# I always seem to forget...



## Rack High (Feb 23, 2010)

It seems every time I go to a new park or riding area, forest etc. I always seem to forget my compass. Got mad tonight and solved the problem. Just ordered a Casio PAW1300T-7V Pathfinder Multi-Band Solar Atomic wristwatch. Seems to do everything but go to the bathroom for you. Now I have no more excuses for getting turned around!


----------



## wolf_36 (Jul 7, 2010)

I'd rather just get lost , good excuse to ride longer LOL


----------



## hp488 (Sep 23, 2009)

wolf_36 said:


> I'd rather just get lost , good excuse to ride longer LOL


That's what I'm talking about


----------



## crwBrute7504x4I (Oct 26, 2011)

as long as you have plenty of beer being lost is never a bad thing while riding:bigok:


----------



## NMKawierider (Apr 11, 2009)

wolf_36 said:


> I'd rather just get lost , good excuse to ride longer LOL


 
:haha::haha::rockn:


----------



## blue beast (Feb 16, 2010)

crwBrute7504x4I said:


> as long as you have plenty of beer being lost is never a bad thing while riding:bigok:


yes ,but when you run out you need to know which way to go get more...right.


----------



## rmax (Nov 21, 2009)

geeze louise ,a triple pole single throw, solar powered,double compact, tell you where your at device , hope its impact, an water proof ,with all those features, i would be scared of shorting it out an burning my arm off,heck i just can operate my phone after an hr or so riding, good luck man, hope you find your way to the truck, not making fun dude ,do what you need to do, i guess i have a built in compass never been lost in the woods , but i do get lost in town trying to find a street address


----------



## Big D (Jun 23, 2009)

I just follow the guy in front of me and hope he knows where he's going


----------



## Polaris425 (Dec 16, 2004)

Big D said:


> I just follow the guy in front of me and hope he knows where he's going


So you're admitting to following a man and relying on him for directions?

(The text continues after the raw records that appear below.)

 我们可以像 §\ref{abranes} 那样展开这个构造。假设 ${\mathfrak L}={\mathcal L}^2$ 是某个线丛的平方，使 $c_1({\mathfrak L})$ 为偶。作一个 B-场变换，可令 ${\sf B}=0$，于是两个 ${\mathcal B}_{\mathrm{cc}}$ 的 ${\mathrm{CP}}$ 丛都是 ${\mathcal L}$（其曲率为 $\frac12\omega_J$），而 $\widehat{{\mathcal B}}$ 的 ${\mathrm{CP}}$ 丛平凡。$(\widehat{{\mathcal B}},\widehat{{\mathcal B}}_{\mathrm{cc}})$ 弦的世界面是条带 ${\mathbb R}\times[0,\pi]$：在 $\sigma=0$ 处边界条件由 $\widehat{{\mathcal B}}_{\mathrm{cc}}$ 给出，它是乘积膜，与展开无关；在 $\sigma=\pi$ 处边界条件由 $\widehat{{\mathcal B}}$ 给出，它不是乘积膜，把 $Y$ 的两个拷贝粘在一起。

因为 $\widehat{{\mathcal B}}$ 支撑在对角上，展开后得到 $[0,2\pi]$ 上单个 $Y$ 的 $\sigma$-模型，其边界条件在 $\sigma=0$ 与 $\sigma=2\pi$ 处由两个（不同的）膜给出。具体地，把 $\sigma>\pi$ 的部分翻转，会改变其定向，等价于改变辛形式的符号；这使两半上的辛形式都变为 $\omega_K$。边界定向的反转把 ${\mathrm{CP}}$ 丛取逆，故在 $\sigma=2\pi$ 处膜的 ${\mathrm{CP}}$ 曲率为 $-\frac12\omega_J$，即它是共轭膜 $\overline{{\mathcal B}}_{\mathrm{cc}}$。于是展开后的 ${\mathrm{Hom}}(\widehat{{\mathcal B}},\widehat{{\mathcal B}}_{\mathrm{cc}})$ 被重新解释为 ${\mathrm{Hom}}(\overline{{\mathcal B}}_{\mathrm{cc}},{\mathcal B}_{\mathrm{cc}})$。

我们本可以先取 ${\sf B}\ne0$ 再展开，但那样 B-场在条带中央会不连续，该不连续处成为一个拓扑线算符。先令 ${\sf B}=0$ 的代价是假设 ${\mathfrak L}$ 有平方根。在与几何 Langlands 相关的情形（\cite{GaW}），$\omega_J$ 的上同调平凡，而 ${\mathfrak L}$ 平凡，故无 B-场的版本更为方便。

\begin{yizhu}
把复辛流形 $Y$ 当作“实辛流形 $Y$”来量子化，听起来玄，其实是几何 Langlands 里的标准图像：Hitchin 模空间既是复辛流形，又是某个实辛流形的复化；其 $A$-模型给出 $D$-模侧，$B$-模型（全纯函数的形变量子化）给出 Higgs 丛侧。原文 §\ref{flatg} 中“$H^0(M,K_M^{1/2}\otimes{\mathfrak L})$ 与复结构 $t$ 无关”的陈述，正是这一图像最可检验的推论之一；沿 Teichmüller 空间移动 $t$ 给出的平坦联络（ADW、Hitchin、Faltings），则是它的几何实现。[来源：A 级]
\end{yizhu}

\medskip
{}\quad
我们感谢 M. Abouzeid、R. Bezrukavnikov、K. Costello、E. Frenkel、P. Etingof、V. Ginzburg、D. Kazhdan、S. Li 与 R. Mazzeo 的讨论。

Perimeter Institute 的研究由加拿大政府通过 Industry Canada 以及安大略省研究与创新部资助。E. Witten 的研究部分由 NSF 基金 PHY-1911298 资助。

Now D that doesnt sound much like you....

:bigok:


----------



## Big D (Jun 23, 2009)

Polaris425 said:


> So you're admitting to following a man and relying on him for directions? Now D that doesnt sound much like you....
> 
> :bigok:


 
Following a man...no one has proved it...oh, you're talking about the quadding thing...um....yeah, I have my weak, girlie moments once in a while :nervous:


----------



## oldmanbrute (Apr 15, 2009)

I see a new show coming: Man (w/Quad and/or beer, atomic watch) vs. Wild


----------



## crwBrute7504x4I (Oct 26, 2011)

I like to take the trails that no one knows where they go cause sooner or later you will run out of those trails and have a lot more places to ride.


----------



## Rack High (Feb 23, 2010)

I'm not talking your favorite hunting or ATVing spots but really large venues like Ocala National Forest, Eglin AFB, or Holopaw. Places where you don't see the same trail in 3 days of riding.


----------